Déc 092016
 

L’Espérance chrétienne propre à ce temps de l’Avent n’est pas l’expression d’une adhésion à une mode passagère ni celle d’un enthousiasme évanescent pour une idée ou une utopie. Les chrétiens ne sont pas de ceux qui se donnent à des chimères, à des girouettes ou, comme le déclare notre Seigneur, à « un roseau agité par le vent ». Toutes les fois où des chrétiens ont échangé la certitude du royaume des cieux contre les promesses d’un messianisme terrestre, ils ont en fait échangé le trésor de la vie divine contre un peu de terre ou un peu de cendre.

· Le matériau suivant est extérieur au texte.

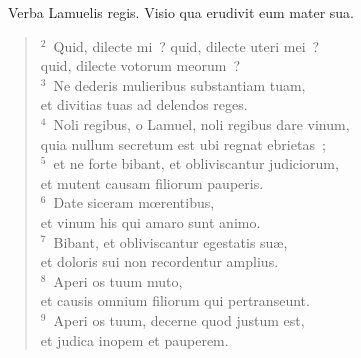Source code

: ~Verba Lamuelis regis. Visio qua erudivit eum mater sua.
\begin{flushleft}\begin{verse}\vspace{6pt}${}^{2}$~Quid, dilecte mi~? quid, dilecte uteri mei~?\\ quid, dilecte votorum meorum~?\\
${}^{3}$~Ne dederis mulieribus substantiam tuam,\\ et divitias tuas ad delendos reges.\\
${}^{4}$~Noli regibus, o Lamuel, noli regibus dare vinum,\\ quia nullum secretum est ubi regnat ebrietas~;\\
${}^{5}$~et ne forte bibant, et obliviscantur judiciorum,\\ et mutent causam filiorum pauperis.\\
${}^{6}$~Date siceram mœrentibus,\\ et vinum his qui amaro sunt animo.\\
${}^{7}$~Bibant, et obliviscantur egestatis su\ae ,\\ et doloris sui non recordentur amplius.\\
${}^{8}$~Aperi os tuum muto,\\ et causis omnium filiorum qui pertranseunt.\\
${}^{9}$~Aperi os tuum, decerne quod justum est,\\ et judica inopem et pauperem.\end{verse}\end{flushleft}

Mais il est vrai que l’attente de l’homme ne correspond pas souvent à celle de Dieu. Et la dissemblance entre les deux est parfois si profonde que l’on peine à croire que l’homme soit encore l’image de son créateur. De là nait le scandale qu’entraine le dévoilement de la vérité à la fois sur l’homme et sur Dieu que le Christ apporte.

En ce jour où nous célébrons notre fête paroissiale, il est heureux d’avoir en sainte Odile un tel guide pour nous mener des ténèbres à la lumière, de l’éphémère à l’éternel, ou comme le disait Dom Guéranger, « un guide qui nous mènera jusqu’au berceau de l’Agneau ». Elle, qui vint au monde privée de la lumière des yeux, fut confiée à un monastère pour échapper à la fureur d’un père qui désirait que le monde ne la regarde jamais. Sainte Odile devenait ainsi la pierre d’achoppement entre l’espoir d’un homme pour sa fille que sa cécité avait trahi et le dessein d’un Dieu pour qui rien n’est impossible.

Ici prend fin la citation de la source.